Tanpa menaruh curiga, korban menerima ajakan tersebut. Namun di balik niat baik itu, pelaku ternyata telah merancang aksi kejahatan. Secara diam-diam, ia mengambil kunci kontak motor Honda CBR milik korban saat berada di rumah.
Tak berhenti di situ, pada malam harinya pelaku kembali menjalankan rencana berikutnya. Ia mengajak korban menginap di sebuah hotel di kawasan Jalan Pucang, Surabaya, dengan iming-iming akan disediakan wanita panggilan secara gratis. Korban yang terbuai ajakan tersebut pun menuruti tanpa menyadari jebakan yang telah disiapkan.
Kanit Reskrim Polsek Gubeng, Iptu Dwi Susanto, menjelaskan bahwa pelaku memanfaatkan kelengahan korban untuk melancarkan aksinya.
“Pelaku lebih dulu mengambil kunci motor di rumah korban. Saat di hotel, korban ditinggal di kamar dengan alasan membeli rokok.
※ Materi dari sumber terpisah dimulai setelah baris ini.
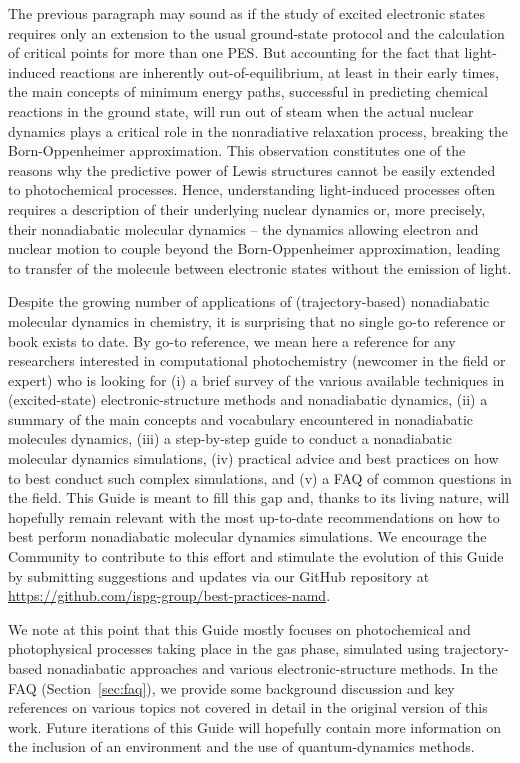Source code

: \documentclass[9pt,bestpractices]{livecoms}
\newcommand{\githubrepository}{\url{https://github.com/ispg-group/best-practices-namd}}  %
\begin{document}
The previous paragraph may sound as if the study of excited electronic states requires only an extension to the usual ground-state protocol and the calculation of critical points for more than one PES. But accounting for the fact that light-induced reactions are inherently out-of-equilibrium, at least in their early times, the main concepts of minimum energy paths, successful in predicting chemical reactions in the ground state, will run out of steam when the actual nuclear dynamics plays a critical role in the nonradiative relaxation process, breaking the Born-Oppenheimer approximation.\cite{levine2007isomerization} This observation constitutes one of the reasons why the predictive power of Lewis structures cannot be easily extended to photochemical processes. Hence, understanding light-induced processes often requires a description of their underlying nuclear dynamics or, more precisely, their nonadiabatic molecular dynamics -- the dynamics allowing electron and nuclear motion to couple beyond the Born-Oppenheimer approximation, leading to transfer of the molecule between electronic states without the emission of light.

Despite the growing number of applications of (trajectory-based) nonadiabatic molecular dynamics in chemistry, it is surprising that no single go-to reference or book exists to date. By go-to reference, we mean here a reference for any researchers interested in computational photochemistry (newcomer in the field or expert) who is looking for (i) a brief survey of the various available techniques in (excited-state) electronic-structure methods and nonadiabatic dynamics, (ii) a summary of the main concepts and vocabulary encountered in nonadiabatic molecules dynamics, (iii) a step-by-step guide to conduct a nonadiabatic molecular dynamics simulations, (iv) practical advice and best practices on how to best conduct such complex simulations, and (v) a FAQ of common questions in the field. This Guide is meant to fill this gap and, thanks to its living nature, will hopefully remain relevant with the most up-to-date recommendations on how to best perform nonadiabatic molecular dynamics simulations. We encourage the Community to contribute to this effort and stimulate the evolution of this Guide by submitting suggestions and updates via our GitHub repository at \githubrepository.

We note at this point that this Guide mostly focuses on photochemical and photophysical processes taking place in the gas phase, simulated using trajectory-based nonadiabatic approaches and various electronic-structure methods. In the FAQ (Section~\ref{sec:faq}), we provide some background discussion and key references on various topics not covered in detail in the original version of this work. Future iterations of this Guide will hopefully contain more information on the inclusion of an environment and the use of quantum-dynamics methods. 
\end{document}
Di situlah pelaku turun ke parkiran dan langsung membawa kabur motor menggunakan kunci yang sudah dikuasainya,” ungkapnya, Jumat (17/4/2026).
Sekitar pukul 22.50 WIB, pelaku meninggalkan kamar hotel dan langsung menuju area parkir. Tanpa kesulitan, ia membawa kabur sepeda motor Honda CBR bernopol L 4805 IF milik korban. Sementara korban baru menyadari kejadian tersebut setelah pelaku tak kunjung kembali.
Kasus ini kemudian dilaporkan ke Polsek Gubeng. Petugas segera melakukan penyelidikan dan sempat melacak keberadaan pelaku melalui sinyal ponselnya yang terdeteksi berada di wilayah Kabupaten Sampang, Madura. Namun upaya penangkapan kala itu belum membuahkan hasil karena pelaku kerap mematikan ponselnya untuk menghilangkan jejak.
“Kami sempat melakukan pengejaran hingga ke Sampang. Tapi saat di lokasi, sinyal pelaku hilang karena ponselnya dimatikan. Kami kehilangan jejak sementara waktu,” jelas Iptu Dwi.
Setelah beberapa bulan buron, titik terang muncul pada awal April 2026 saat nomor ponsel pelaku kembali aktif. Polisi pun menyusun strategi khusus untuk memancing pelaku keluar dari persembunyiannya.
Dengan memanfaatkan kelemahan pelaku yang mudah tergoda oleh wanita, petugas melakukan penyamaran. Strategi tersebut terbukti efektif. Pelaku akhirnya terpancing dan bersedia datang ke Surabaya.
Tanpa membuang waktu, petugas langsung melakukan penangkapan di sebuah warung kopi di kawasan Jalan Dinoyo pada 13 April 2026 sekitar pukul 22.00 WIB. Pelaku tak berkutik saat diamankan.
“Kami manfaatkan kebiasaan pelaku. Dengan strategi itu, pelaku berhasil kami pancing datang ke lokasi yang sudah kami siapkan. Akhirnya berhasil diamankan tanpa perlawanan,” pungkasnya.
Diketahui, Fajar Romadhan bukan kali pertama berurusan dengan hukum. Ia merupakan residivis kasus narkoba yang sebelumnya pernah ditangani Satnarkoba Polrestabes Surabaya. Setelah bebas dari lembaga pemasyarakatan, pelaku kembali mengulangi perbuatannya dengan melakukan tindak pidana pencurian.
Saat ini pelaku telah diamankan di Mapolsek Gubeng untuk menjalani proses hukum lebih lanjut. Polisi juga terus mendalami kemungkinan adanya aksi kejahatan lain yang pernah dilakukan oleh pelaku.
Kasus ini menjadi pengingat bahwa kejahatan bisa datang dari orang terdekat sekalipun. Masyarakat diimbau untuk tetap waspada dan tidak mudah percaya, meskipun terhadap orang yang sudah dikenal.